In [None]:
# Initialize Otter
import otter
grader = otter.Notebook("final-project-hill.ipynb")

# Final Project: Hill cipher

This choice for the final project will focus on the [Hill cipher](https://en.wikipedia.org/wiki/Hill_cipher).

From Wikipedia:
>In classical cryptography, the Hill cipher is a polygraphic substitution cipher based on linear algebra. Invented by Lester S. Hill in 1929, it was the first polygraphic cipher in which it was practical (though barely) to operate on more than three symbols at once.

You will investigate how to create the key and implement the encryption / decryption algorithms in Python.

## Import your toolkit

You are provided the following functions to help complete this assignment:
* `text_clean(<string>, <LETTERS>)`
* `text_block(<string>, <blocksize>)`
* `multiplicative_inverse(<integer>, <modulus>)` which returns `False` if no inverse exists

Run the cell below to import these assignments

In [None]:
from finaltoolkit import text_clean, text_block, multiplicative_inverse

## The Encryption key

The Hill cipher uses a square [matrix](https://en.wikipedia.org/wiki/Matrix_(mathematics)) as the key, typically with dimensions of either 2x2 or 3x3, but the process can be generalized to an $n$x$n$ matrix.

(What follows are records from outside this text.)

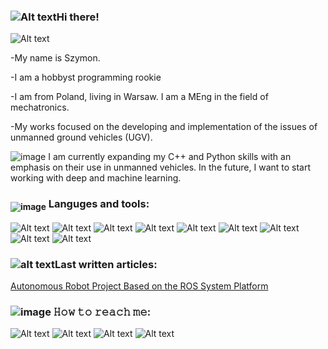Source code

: 



### ![Alt text](<https://github.githubassets.com/images/icons/emoji/unicode/1f44b.png>)**Hi there!**


![Alt text](<https://img.shields.io/badge/About.me-00A98F.svg?style=for-the-badge&logo=aboutdotme&logoColor=white>)

-My name is Szymon.

-I am a hobbyst programming rookie

-I am from Poland, living in Warsaw. I am a MEng in the field of mechatronics. 

-My works focused on the developing and implementation of the issues of unmanned ground vehicles (UGV).


![image](https://github.githubassets.com/images/icons/emoji/unicode/1f331.png) I am currently expanding my C++ and Python skills with an emphasis on their use in unmanned vehicles. In the future, I want to start working with deep and machine learning.

### <sub>![image](https://user-images.githubusercontent.com/62072813/229326515-c1af31e4-67f6-4fcd-8364-7c6c1a049e1b.png)</sub> **Languges and tools**:

![Alt text](<https://img.shields.io/badge/ROS-22314E.svg?style=for-the-badge&logo=ROS&logoColor=white>)
![Alt text](<https://img.shields.io/badge/C++-00599C.svg?style=for-the-badge&logo=C++&logoColor=white>)
![Alt text](<https://img.shields.io/badge/Python-3776AB.svg?style=for-the-badge&logo=Python&logoColor=white>)
![Alt text](<https://img.shields.io/badge/OpenCV-5C3EE8.svg?style=for-the-badge&logo=OpenCV&logoColor=white>)
![Alt text](<https://img.shields.io/badge/NumPy-013243.svg?style=for-the-badge&logo=NumPy&logoColor=white>)
![Alt text](<https://img.shields.io/badge/Jupyter-F37626.svg?style=for-the-badge&logo=Jupyter&logoColor=white>)
![Alt text](<https://img.shields.io/badge/Ubuntu-E95420?style=for-the-badge&logo=ubuntu&logoColor=white>)
![Alt text](<https://img.shields.io/badge/Raspberry%20Pi-A22846.svg?style=for-the-badge&logo=Raspberry-Pi&logoColor=white>)
![Alt text](<https://img.shields.io/badge/Arduino-00979D.svg?style=for-the-badge&logo=Arduino&logoColor=white>)

### ![alt text](<https://github.githubassets.com/images/icons/emoji/unicode/270d.png>)**Last written articles:**

[Autonomous Robot Project Based on the ROS System Platform](https://www.researchgate.net/publication/366698259_Autonomous_Robot_Project_Based_on_the_Robot_Operating_System_Platform)

### ![image](https://user-images.githubusercontent.com/62072813/229326397-faf4db13-5381-4b77-8e3b-c9d2728e1ba9.png) **𝙷𝚘𝚠 𝚝𝚘 𝚛𝚎𝚊𝚌𝚑 𝚖𝚎**:

![Alt text](<https://img.shields.io/badge/Gmail-EA4335.svg?style=for-the-badge&logo=Gmail&logoColor=white>)
![Alt text](<https://img.shields.io/badge/LinkedIn-0A66C2.svg?style=for-the-badge&logo=LinkedIn&logoColor=white>)
![Alt text](<https://img.shields.io/badge/GitHub-181717.svg?style=for-the-badge&logo=GitHub&logoColor=white>)
![Alt text](<https://img.shields.io/badge/Research_Gate-00CCBB.svg?&style=for-the-badge&logo=ResearchGate&logoColor=white>)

There is a package, `numpy` which allows you to use Python to perform many common matrix operations. Run the cell below to load `numpy`. You will soon learn how to use this package to perform matrix operations.

In [None]:
import numpy as np

### Question 1: Creating a square matrix using `numpy`

`numpy` uses a new data type called an `array` to work with matrices. There are a few different ways you can create an array object.

Each of the following code examples will create the array that represents the matrix $A$ shown below:

$$A = \begin{bmatrix}
   1 & 2 & 3 \\
   4 & 5 & 6 \\
   7 & 8 & 9
\end{bmatrix}
$$

The first way is to pass a list of lists to `np.array()` where each of the sublists represents a row of the matrix.

In [None]:
np.array([[1,2,3],[4,5,6],[7,8,9]])

The second way is to create a single row of the values in order you want the values to appear from left to right, top to bottom. Then, use the `reshape(<row>, <column>)` method to resize those values into the correct dimensions.

In [None]:
np.array([1,2,3,4,5,6,7,8,9]).reshape((3,3))

Assign the following variables as `numpy` arrays that match their mathematical definitions:

$$A = \begin{bmatrix}
   6 & 0 \\
   14 & 22 
\end{bmatrix}
$$

$$B = \begin{bmatrix}
   2 & 5 & 7 & 1 & 2 \\
   4 & 2 & 8 & 6 & 3 
\end{bmatrix}
$$

In [None]:
A = ...
A

In [None]:
B = ...
B

In [None]:
grader.check("q1")

### Question 2: Validating keys

Matrices are only valid for use as a key in the Hill cipher if that matrix has an inverse in a given modulus. Not all matrices will!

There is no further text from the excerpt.